PROBLEM STATEMENT — Transcribe word for word the lines below from the line with "lewostronne, prawostronne i" through the line with "zachodzą obie własności.", ends included.

+--

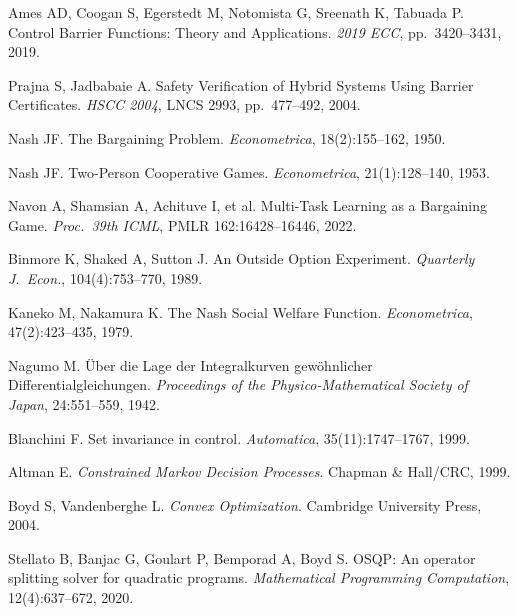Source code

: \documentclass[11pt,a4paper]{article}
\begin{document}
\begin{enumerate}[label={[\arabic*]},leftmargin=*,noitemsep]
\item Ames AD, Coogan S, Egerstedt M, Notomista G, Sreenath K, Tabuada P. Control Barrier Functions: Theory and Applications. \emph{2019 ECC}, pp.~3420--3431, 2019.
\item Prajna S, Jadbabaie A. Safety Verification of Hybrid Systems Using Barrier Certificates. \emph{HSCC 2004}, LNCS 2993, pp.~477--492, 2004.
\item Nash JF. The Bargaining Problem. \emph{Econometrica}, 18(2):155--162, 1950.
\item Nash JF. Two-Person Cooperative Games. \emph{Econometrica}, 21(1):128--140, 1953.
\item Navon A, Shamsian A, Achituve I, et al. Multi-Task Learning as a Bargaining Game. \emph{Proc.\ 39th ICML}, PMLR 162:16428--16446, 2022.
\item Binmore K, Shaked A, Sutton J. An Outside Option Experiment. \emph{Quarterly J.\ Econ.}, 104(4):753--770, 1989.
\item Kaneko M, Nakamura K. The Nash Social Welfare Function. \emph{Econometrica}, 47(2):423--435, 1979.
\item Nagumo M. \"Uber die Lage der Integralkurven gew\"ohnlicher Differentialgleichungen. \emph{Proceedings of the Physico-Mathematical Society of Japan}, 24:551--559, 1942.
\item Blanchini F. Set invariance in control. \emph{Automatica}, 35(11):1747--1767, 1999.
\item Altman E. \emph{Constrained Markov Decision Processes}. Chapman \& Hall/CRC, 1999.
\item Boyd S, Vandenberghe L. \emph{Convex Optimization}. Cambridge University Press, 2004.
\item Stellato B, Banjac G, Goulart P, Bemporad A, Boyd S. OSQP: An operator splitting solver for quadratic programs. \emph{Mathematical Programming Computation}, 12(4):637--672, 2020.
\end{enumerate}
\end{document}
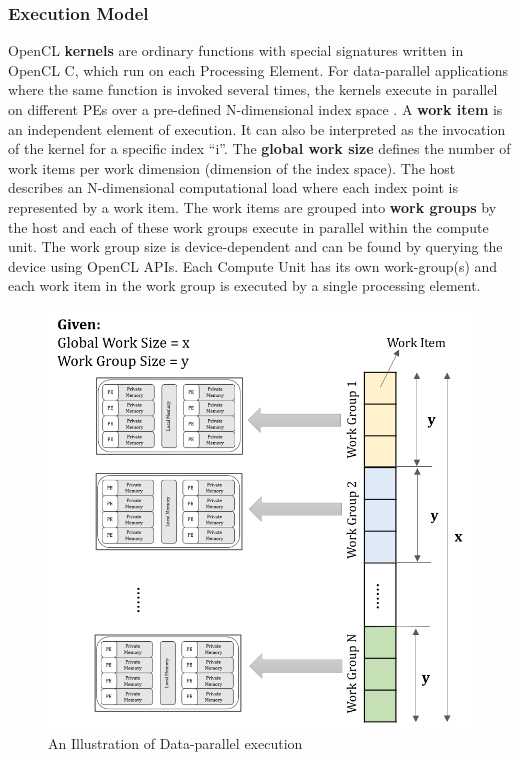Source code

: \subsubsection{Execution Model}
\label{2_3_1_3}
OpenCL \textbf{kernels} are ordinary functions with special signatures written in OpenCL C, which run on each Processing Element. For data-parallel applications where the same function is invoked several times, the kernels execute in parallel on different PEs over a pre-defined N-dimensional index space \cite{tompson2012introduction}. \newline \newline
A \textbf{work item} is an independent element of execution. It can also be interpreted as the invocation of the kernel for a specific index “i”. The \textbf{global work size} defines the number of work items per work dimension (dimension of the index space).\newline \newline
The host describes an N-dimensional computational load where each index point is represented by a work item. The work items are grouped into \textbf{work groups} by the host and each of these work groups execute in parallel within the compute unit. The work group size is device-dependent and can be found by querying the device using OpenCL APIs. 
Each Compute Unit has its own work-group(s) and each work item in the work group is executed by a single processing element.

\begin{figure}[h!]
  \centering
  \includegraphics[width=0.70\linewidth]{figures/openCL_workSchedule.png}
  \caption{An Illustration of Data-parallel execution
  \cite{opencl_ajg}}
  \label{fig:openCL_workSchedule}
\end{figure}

+--

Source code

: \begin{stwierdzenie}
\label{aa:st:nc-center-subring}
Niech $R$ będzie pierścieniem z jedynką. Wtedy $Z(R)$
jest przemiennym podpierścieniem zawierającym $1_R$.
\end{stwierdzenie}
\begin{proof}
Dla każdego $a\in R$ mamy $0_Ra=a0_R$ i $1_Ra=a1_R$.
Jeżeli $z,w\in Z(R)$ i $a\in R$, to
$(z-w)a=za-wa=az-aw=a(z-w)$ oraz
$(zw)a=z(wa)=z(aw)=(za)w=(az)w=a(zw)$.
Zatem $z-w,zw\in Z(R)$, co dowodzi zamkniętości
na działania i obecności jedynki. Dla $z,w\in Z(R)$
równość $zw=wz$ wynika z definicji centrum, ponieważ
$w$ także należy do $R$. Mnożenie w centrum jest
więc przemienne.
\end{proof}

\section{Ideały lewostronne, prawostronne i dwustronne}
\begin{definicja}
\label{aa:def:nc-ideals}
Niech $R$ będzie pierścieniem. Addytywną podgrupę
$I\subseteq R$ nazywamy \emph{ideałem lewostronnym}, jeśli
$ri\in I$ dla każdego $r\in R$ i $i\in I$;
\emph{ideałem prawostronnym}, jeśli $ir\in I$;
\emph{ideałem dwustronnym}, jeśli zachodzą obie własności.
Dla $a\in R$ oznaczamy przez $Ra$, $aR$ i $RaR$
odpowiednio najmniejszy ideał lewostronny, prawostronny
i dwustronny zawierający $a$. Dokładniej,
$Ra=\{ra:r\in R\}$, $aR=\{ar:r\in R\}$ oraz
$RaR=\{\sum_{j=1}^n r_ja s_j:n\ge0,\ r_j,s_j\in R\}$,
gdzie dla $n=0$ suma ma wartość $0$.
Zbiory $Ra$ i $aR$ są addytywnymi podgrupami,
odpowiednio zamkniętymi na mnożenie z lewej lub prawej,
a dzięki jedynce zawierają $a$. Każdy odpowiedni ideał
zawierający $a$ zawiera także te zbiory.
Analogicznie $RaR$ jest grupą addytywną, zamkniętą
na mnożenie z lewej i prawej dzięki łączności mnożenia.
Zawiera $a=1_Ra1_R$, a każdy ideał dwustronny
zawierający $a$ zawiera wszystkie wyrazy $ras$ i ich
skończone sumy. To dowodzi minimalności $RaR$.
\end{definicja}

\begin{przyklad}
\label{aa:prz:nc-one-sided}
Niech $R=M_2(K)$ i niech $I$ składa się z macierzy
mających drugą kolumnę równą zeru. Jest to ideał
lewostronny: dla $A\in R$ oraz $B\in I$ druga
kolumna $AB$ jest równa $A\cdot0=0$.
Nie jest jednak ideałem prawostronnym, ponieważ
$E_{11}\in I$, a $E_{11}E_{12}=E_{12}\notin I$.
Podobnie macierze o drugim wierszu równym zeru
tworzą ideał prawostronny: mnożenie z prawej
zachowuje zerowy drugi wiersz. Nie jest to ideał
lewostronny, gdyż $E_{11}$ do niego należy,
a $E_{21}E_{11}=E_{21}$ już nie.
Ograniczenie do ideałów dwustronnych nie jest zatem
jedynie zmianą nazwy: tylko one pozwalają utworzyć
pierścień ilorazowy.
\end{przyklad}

+--

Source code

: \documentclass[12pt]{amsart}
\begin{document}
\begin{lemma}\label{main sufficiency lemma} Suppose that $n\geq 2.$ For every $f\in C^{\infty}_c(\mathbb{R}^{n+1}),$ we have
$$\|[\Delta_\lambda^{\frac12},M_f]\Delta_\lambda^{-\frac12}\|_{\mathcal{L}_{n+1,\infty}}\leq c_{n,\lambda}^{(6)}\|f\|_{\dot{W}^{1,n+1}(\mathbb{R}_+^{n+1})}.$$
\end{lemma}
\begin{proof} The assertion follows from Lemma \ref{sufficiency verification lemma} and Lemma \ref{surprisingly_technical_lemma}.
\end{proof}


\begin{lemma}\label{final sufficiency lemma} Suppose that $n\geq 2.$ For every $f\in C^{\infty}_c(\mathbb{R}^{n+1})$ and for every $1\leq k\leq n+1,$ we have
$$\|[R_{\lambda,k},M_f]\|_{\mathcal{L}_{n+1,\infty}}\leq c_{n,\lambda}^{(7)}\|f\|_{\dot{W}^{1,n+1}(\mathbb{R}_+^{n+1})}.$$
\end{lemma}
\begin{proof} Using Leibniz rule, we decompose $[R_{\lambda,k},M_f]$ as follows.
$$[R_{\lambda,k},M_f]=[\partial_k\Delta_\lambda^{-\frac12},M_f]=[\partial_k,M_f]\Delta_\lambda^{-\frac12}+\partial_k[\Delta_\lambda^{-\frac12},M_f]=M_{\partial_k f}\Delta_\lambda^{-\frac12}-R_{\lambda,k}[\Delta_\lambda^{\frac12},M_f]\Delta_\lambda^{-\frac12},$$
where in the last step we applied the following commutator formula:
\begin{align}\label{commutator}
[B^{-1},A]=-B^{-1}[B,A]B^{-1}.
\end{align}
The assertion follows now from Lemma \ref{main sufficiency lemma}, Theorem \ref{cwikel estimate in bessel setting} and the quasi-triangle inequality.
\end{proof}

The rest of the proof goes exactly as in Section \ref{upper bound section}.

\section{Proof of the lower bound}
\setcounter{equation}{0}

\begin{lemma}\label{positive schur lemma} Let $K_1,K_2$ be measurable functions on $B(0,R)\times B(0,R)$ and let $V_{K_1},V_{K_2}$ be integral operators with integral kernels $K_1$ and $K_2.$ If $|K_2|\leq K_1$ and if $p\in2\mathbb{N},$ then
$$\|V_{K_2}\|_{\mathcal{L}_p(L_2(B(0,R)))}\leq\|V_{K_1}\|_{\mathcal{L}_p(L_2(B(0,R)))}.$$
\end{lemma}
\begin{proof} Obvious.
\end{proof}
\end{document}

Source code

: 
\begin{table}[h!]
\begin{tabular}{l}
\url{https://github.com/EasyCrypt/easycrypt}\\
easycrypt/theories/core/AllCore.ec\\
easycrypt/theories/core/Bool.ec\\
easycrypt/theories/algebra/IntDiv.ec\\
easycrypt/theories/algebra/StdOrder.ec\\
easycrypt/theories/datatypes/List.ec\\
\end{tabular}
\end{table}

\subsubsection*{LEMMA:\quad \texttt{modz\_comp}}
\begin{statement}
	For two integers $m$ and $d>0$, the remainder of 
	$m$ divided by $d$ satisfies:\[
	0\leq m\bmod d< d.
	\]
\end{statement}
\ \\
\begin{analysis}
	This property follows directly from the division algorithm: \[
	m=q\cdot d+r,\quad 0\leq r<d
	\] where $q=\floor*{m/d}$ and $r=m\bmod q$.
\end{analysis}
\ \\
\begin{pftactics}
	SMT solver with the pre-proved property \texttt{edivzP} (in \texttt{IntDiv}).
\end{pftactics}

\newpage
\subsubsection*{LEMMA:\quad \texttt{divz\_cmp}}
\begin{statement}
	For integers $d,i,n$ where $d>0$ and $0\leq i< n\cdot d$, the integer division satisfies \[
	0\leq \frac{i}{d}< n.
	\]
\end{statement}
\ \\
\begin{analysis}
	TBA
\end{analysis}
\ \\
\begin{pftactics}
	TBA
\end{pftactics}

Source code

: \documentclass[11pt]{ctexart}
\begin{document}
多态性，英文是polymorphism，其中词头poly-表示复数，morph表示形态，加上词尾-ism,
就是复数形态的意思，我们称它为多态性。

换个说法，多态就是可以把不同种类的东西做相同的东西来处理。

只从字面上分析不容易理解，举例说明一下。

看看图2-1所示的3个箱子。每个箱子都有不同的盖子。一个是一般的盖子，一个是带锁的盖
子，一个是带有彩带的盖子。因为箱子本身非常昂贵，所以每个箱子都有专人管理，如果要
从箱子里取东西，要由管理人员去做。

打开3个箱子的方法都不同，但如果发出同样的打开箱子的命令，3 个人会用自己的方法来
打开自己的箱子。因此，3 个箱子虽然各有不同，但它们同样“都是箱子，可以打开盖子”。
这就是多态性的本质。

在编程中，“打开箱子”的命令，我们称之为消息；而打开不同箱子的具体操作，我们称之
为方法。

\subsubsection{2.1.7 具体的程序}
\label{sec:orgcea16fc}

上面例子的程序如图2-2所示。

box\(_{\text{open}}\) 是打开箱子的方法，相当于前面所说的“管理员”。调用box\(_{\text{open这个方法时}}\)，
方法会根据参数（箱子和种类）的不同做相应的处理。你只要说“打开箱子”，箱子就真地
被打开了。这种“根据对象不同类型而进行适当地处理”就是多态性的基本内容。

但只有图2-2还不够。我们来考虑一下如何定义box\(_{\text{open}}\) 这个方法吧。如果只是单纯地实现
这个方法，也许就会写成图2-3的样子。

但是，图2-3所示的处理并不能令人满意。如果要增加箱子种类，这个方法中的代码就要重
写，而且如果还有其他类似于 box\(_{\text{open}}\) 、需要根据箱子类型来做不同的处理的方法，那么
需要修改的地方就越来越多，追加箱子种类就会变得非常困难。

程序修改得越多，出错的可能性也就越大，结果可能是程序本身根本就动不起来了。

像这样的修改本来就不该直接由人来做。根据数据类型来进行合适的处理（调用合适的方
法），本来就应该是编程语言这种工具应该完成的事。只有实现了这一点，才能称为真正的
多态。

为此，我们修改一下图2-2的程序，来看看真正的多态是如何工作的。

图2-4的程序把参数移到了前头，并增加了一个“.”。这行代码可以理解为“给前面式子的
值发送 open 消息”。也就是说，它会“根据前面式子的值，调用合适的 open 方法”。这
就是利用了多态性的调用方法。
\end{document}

+--

EXERCISE OUTPUT —
\section{Ideały lewostronne, prawostronne i dwustronne}
\begin{definicja}
\label{aa:def:nc-ideals}
Niech $R$ będzie pierścieniem. Addytywną podgrupę
$I\subseteq R$ nazywamy \emph{ideałem lewostronnym}, jeśli
$ri\in I$ dla każdego $r\in R$ i $i\in I$;
\emph{ideałem prawostronnym}, jeśli $ir\in I$;
\emph{ideałem dwustronnym}, jeśli zachodzą obie własności.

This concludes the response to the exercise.